PROBLEM DETAILS. Read through the listing below, and copy every line where the string "chapitre" appears.
────────────────────────────────────────
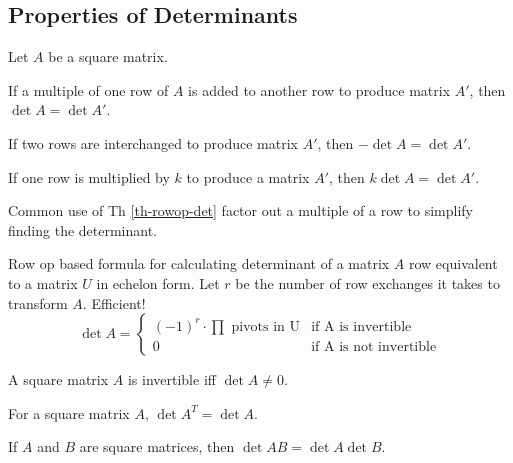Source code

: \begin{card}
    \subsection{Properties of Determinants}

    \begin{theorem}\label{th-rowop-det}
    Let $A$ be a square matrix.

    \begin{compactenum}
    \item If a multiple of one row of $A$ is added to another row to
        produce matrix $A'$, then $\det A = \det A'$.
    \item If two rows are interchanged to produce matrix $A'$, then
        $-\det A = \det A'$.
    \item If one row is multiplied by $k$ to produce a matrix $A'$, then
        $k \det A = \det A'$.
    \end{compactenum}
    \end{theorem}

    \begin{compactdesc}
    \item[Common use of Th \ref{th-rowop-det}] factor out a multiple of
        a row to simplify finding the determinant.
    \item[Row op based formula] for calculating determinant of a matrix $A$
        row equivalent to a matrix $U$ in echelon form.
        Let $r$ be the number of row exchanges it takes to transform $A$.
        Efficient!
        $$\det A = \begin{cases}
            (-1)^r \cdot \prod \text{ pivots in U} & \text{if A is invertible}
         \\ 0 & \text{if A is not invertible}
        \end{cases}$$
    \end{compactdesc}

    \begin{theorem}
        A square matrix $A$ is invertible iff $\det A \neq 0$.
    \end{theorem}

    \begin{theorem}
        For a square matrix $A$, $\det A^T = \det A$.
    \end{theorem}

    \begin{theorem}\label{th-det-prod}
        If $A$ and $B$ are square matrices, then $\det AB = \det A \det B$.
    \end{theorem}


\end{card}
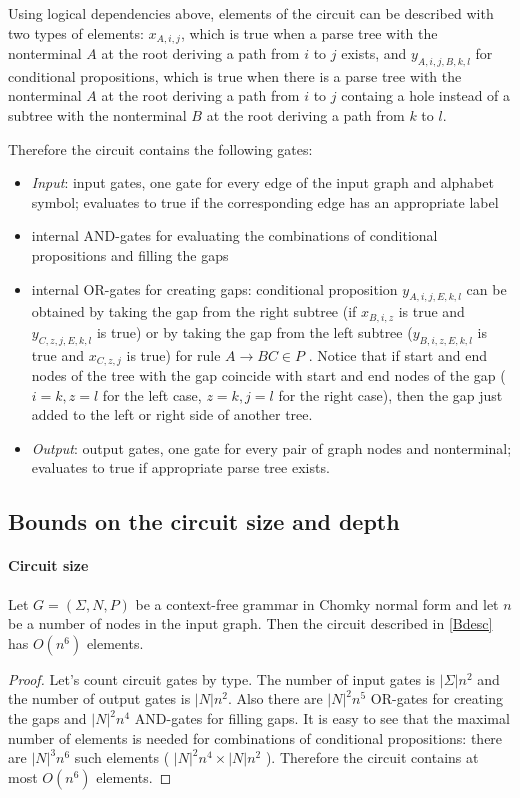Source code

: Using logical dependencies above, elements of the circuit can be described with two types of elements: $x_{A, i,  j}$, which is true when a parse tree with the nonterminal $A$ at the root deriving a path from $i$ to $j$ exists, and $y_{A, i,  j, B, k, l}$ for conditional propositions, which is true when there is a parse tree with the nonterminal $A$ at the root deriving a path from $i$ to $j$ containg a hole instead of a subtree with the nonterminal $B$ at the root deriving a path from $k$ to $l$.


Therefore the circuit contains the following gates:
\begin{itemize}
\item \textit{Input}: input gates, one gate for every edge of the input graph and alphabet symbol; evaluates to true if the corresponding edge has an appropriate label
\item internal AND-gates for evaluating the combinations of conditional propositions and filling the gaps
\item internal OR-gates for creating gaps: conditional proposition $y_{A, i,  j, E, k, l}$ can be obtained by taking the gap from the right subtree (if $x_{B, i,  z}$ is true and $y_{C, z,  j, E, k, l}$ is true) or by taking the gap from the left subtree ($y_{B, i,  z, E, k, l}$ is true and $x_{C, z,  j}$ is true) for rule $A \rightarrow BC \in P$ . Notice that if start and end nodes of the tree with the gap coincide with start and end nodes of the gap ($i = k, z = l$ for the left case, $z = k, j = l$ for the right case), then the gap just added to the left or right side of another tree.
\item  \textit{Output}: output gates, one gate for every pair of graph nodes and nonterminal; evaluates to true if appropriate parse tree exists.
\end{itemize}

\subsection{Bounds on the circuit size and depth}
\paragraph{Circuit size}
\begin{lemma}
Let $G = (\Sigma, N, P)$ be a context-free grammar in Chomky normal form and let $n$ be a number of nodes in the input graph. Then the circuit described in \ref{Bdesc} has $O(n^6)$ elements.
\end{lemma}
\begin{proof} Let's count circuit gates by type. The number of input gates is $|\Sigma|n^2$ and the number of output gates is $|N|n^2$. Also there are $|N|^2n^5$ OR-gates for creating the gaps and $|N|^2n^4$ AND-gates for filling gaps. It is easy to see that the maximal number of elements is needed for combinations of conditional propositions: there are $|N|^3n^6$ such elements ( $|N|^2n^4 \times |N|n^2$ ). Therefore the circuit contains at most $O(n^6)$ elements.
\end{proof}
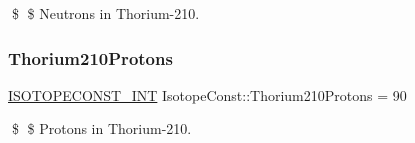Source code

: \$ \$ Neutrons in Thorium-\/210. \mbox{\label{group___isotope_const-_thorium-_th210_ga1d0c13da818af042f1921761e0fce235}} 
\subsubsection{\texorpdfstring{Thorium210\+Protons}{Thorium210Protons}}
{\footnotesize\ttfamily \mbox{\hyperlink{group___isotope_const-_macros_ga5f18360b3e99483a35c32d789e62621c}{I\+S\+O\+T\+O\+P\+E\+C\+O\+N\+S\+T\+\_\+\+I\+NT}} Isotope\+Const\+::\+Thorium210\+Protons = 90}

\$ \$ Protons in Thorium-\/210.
────────────────────────────────────────
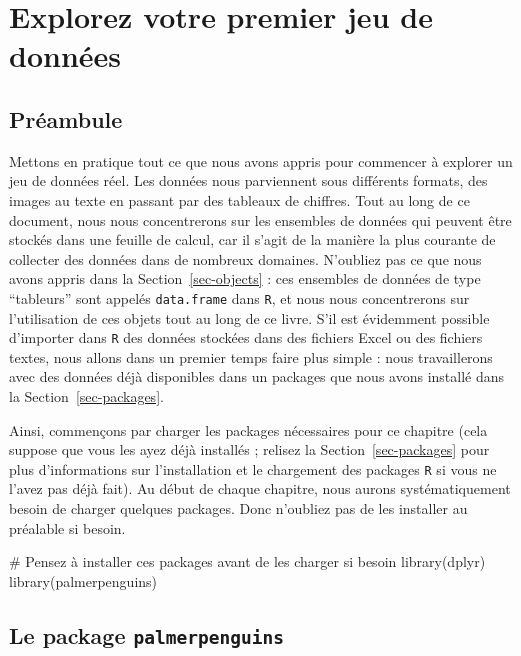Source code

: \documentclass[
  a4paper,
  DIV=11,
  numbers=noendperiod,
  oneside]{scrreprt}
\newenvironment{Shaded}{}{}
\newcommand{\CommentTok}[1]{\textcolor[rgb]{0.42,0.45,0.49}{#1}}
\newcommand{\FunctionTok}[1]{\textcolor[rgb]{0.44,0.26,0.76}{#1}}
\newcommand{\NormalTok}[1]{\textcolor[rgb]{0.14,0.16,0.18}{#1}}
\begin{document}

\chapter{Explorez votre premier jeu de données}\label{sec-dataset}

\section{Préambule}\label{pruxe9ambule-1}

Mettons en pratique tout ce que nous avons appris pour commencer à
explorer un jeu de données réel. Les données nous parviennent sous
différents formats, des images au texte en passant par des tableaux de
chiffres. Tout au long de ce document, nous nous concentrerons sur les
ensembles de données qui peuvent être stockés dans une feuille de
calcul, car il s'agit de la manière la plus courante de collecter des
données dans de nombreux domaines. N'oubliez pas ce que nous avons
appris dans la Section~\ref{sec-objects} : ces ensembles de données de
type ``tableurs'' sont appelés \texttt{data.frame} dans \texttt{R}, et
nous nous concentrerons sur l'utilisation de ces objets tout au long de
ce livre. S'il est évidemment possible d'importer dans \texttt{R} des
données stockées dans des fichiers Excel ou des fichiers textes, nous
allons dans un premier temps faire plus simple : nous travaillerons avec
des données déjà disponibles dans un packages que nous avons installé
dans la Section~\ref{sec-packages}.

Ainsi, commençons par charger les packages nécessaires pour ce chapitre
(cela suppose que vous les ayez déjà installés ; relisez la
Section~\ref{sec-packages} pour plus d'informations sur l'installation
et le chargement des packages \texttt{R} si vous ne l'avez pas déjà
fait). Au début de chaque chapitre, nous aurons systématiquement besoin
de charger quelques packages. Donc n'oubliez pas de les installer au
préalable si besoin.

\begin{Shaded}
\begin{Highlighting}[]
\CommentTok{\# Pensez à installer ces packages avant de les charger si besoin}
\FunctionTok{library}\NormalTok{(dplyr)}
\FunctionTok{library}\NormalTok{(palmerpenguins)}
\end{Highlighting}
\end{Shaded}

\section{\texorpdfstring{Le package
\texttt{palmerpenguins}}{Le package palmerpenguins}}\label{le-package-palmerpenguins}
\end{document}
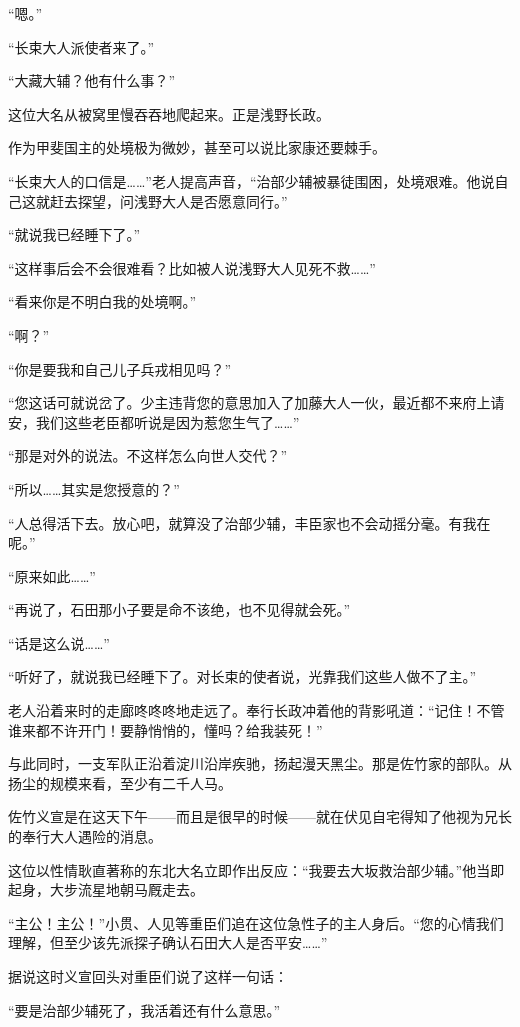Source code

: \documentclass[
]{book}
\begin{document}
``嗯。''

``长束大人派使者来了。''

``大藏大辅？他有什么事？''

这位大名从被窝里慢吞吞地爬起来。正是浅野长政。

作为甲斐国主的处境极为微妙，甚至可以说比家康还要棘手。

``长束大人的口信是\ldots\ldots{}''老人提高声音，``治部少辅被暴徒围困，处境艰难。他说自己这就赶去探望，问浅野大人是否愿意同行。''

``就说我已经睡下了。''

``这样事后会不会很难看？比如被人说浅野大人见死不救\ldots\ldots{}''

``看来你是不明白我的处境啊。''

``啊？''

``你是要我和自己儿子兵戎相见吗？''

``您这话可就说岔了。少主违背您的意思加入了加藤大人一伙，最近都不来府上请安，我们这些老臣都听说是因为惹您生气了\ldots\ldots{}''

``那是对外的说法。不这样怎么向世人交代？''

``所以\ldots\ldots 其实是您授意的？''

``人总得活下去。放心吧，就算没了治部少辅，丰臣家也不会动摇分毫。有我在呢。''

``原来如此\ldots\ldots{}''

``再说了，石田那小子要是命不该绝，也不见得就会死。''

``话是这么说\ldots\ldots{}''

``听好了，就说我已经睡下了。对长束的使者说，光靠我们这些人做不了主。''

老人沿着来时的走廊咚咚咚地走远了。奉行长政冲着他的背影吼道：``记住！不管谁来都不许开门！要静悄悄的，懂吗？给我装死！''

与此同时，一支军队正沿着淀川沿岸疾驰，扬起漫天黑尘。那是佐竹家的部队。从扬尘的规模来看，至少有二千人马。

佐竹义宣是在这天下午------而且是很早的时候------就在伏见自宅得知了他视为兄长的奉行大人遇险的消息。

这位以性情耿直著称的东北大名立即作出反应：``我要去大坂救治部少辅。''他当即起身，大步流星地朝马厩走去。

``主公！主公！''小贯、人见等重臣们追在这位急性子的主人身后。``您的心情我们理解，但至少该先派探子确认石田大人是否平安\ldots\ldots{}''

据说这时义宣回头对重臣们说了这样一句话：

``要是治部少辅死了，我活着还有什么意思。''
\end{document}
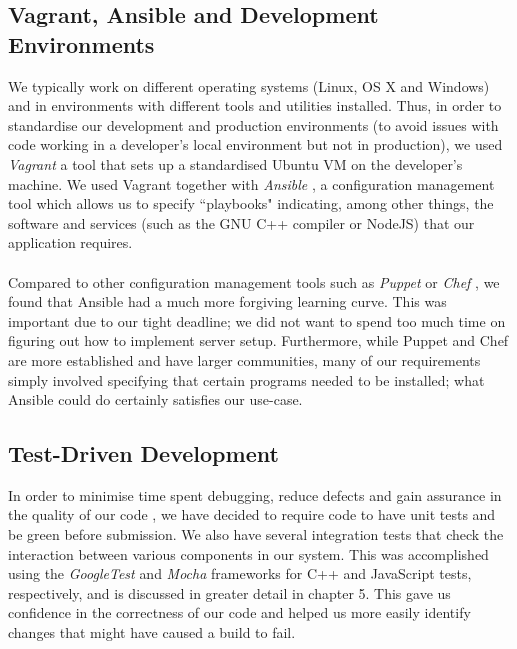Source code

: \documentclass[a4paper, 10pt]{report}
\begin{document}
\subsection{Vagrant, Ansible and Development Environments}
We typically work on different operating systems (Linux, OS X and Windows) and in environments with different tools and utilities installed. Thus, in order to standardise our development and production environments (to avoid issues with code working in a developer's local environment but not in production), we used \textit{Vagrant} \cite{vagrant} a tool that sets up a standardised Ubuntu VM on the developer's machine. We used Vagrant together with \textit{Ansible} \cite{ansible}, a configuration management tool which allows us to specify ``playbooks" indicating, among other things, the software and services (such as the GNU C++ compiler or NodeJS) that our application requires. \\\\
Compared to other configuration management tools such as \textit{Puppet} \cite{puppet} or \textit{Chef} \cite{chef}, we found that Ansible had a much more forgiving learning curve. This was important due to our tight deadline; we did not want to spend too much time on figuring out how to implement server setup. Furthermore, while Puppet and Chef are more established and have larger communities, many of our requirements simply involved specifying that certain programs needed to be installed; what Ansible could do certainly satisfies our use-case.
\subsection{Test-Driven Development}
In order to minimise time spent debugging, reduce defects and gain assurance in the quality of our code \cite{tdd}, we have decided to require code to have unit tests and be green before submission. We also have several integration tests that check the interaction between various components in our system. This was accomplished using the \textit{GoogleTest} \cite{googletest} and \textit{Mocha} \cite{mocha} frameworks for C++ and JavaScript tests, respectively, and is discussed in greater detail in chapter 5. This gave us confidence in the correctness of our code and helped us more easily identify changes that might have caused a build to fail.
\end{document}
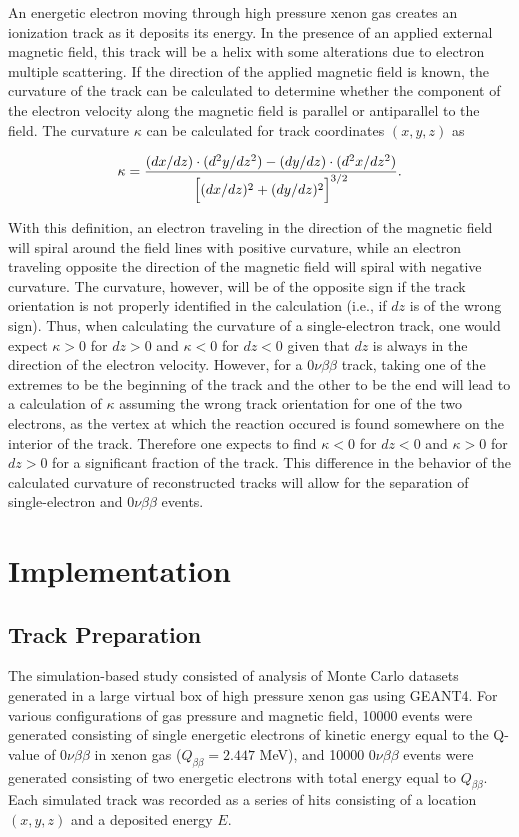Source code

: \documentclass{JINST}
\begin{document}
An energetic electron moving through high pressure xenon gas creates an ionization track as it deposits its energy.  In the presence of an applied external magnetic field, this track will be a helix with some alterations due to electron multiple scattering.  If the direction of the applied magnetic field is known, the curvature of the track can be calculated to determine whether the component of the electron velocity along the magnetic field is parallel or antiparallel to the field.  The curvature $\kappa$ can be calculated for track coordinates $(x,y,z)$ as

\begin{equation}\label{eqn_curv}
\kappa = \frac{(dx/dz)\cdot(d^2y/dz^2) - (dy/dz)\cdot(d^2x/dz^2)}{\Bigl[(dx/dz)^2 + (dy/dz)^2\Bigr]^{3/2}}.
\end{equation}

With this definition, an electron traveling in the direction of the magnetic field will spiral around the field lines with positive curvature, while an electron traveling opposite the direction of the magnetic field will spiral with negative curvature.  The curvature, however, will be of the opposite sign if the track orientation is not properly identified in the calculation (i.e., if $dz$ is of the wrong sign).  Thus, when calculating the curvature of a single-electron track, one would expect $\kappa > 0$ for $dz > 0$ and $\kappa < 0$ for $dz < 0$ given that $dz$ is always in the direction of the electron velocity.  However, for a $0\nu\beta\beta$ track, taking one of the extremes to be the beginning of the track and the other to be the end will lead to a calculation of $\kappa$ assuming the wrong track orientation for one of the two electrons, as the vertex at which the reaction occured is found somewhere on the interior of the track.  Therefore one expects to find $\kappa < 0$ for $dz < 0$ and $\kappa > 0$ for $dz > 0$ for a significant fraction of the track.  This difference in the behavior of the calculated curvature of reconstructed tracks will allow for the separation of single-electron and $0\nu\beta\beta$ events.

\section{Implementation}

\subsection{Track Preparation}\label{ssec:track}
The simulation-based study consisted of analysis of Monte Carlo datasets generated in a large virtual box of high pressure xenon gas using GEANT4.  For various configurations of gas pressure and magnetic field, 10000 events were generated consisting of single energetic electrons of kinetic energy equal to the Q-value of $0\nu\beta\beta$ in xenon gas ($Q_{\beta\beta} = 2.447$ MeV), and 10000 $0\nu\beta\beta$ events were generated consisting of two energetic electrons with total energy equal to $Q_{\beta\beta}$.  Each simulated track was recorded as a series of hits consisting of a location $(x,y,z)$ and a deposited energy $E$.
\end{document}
────────────────────────────────────────
EXPECTED ANSWER.
Ainsi, commençons par charger les packages nécessaires pour ce chapitre
fait). Au début de chaque chapitre, nous aurons systématiquement besoin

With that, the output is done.